For those who may be unaware, recent studies show that over 2 million people in America admit to having an opioid disorder. And for many people, their problem with opioids resulted from taking the medication to treat pain associated with a legitimate health problem. For this reason, the U.S. Department of Health and Human Services recently issued recommendations designed to help long-term users successfully taper off of opioids and eventually find new ways to manage chronic pain. These recommendations were aimed primarily at individuals struggling with serious health problems that are often made worse by chronic pain, such as cancer or end-stage renal disease.
What Is the Safest Way to Taper Off of Opioids?
One of the recommendations made by the U.S. Department of Health and Human Services is for long-term opioid users to avoid quitting the medication cold turkey as doing so can trigger severe withdrawal symptoms, some of which include nausea, vomiting, body aches, tremors, fever, diarrhea, and profuse sweating. Additionally, the U.S. Department of Health and Human Services recommends non-opioid treatments, such as group or 1 on 1 physical therapy sessions, to help with pain management and to also seek help from a mental health professional if they are experiencing psychological symptoms as a result of coming off of the medication. Lastly, those who have been engaging in long term opioid use are advised to follow their physician’s advice on titrating down their dosage until they are off of the medication completely.
Is Physical Therapy an Effective Form of Pain Management?

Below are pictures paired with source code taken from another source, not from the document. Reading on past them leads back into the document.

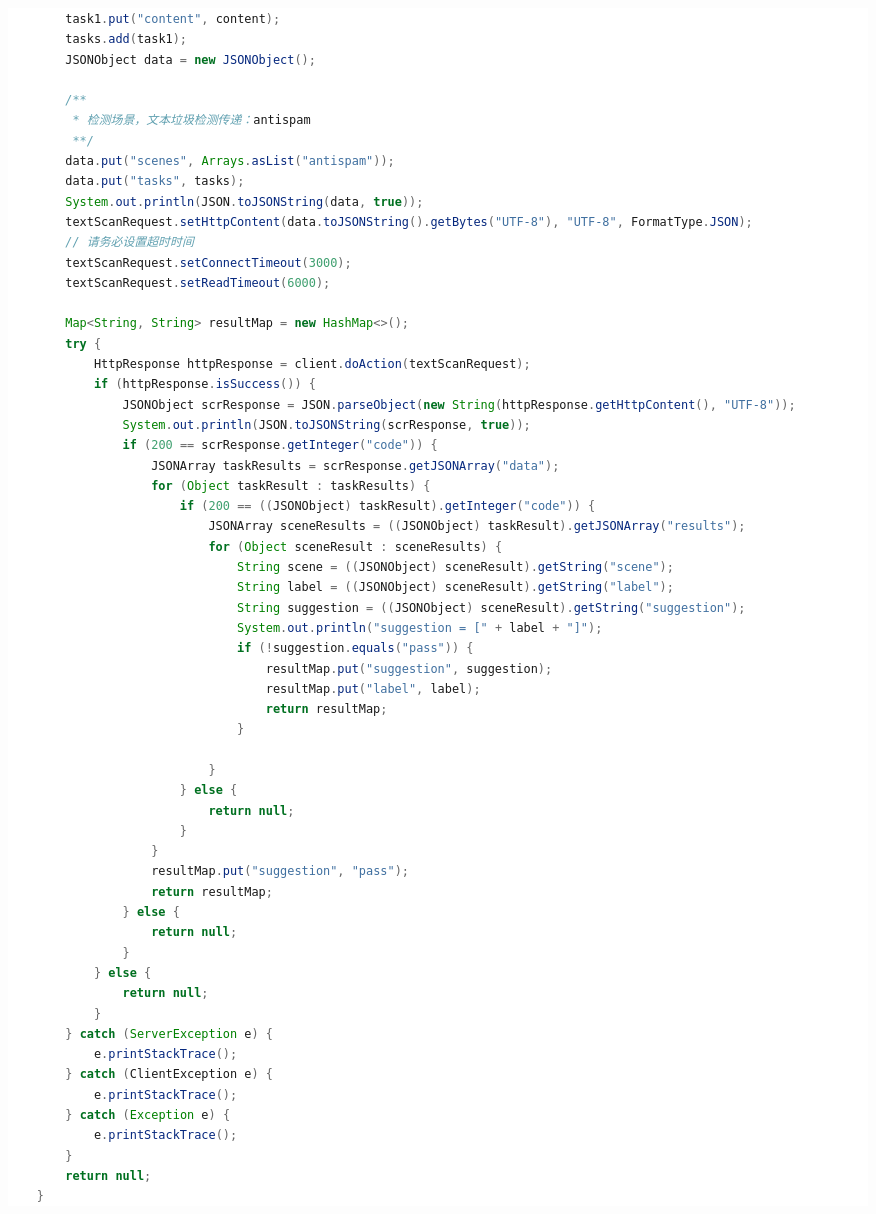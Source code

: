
 ```java
        task1.put("content", content);
        tasks.add(task1);
        JSONObject data = new JSONObject();

        /**
         * 检测场景，文本垃圾检测传递：antispam
         **/
        data.put("scenes", Arrays.asList("antispam"));
        data.put("tasks", tasks);
        System.out.println(JSON.toJSONString(data, true));
        textScanRequest.setHttpContent(data.toJSONString().getBytes("UTF-8"), "UTF-8", FormatType.JSON);
        // 请务必设置超时时间
        textScanRequest.setConnectTimeout(3000);
        textScanRequest.setReadTimeout(6000);

        Map<String, String> resultMap = new HashMap<>();
        try {
            HttpResponse httpResponse = client.doAction(textScanRequest);
            if (httpResponse.isSuccess()) {
                JSONObject scrResponse = JSON.parseObject(new String(httpResponse.getHttpContent(), "UTF-8"));
                System.out.println(JSON.toJSONString(scrResponse, true));
                if (200 == scrResponse.getInteger("code")) {
                    JSONArray taskResults = scrResponse.getJSONArray("data");
                    for (Object taskResult : taskResults) {
                        if (200 == ((JSONObject) taskResult).getInteger("code")) {
                            JSONArray sceneResults = ((JSONObject) taskResult).getJSONArray("results");
                            for (Object sceneResult : sceneResults) {
                                String scene = ((JSONObject) sceneResult).getString("scene");
                                String label = ((JSONObject) sceneResult).getString("label");
                                String suggestion = ((JSONObject) sceneResult).getString("suggestion");
                                System.out.println("suggestion = [" + label + "]");
                                if (!suggestion.equals("pass")) {
                                    resultMap.put("suggestion", suggestion);
                                    resultMap.put("label", label);
                                    return resultMap;
                                }

                            }
                        } else {
                            return null;
                        }
                    }
                    resultMap.put("suggestion", "pass");
                    return resultMap;
                } else {
                    return null;
                }
            } else {
                return null;
            }
        } catch (ServerException e) {
            e.printStackTrace();
        } catch (ClientException e) {
            e.printStackTrace();
        } catch (Exception e) {
            e.printStackTrace();
        }
        return null;
    }
```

Although physical therapy is often thought of in the context of recovering from an injury or surgery, it is also an effective way to treat pain. In many cases, the exercises and hands-on care provided by a licensed therapist can do a great job when it comes to alleviating even the most debilitating pain symptoms. However, it is worth noting that everyone responds to this form of treatment differently. As such, most physical therapists will work collaboratively with physicians and mental health professionals to come up with a treatment plan that best meets the unique needs of the patients in their care. This approach is especially beneficial for patients who have a history of long term opioid use.
The Bottom Line
Although physical therapy and other non-opioid treatments may not be ideal in all situations, they have proven to be effective for some individuals. As such, they are strongly recommended by the U.S. Department of Health and Human Services as well as most physicians and physical therapists.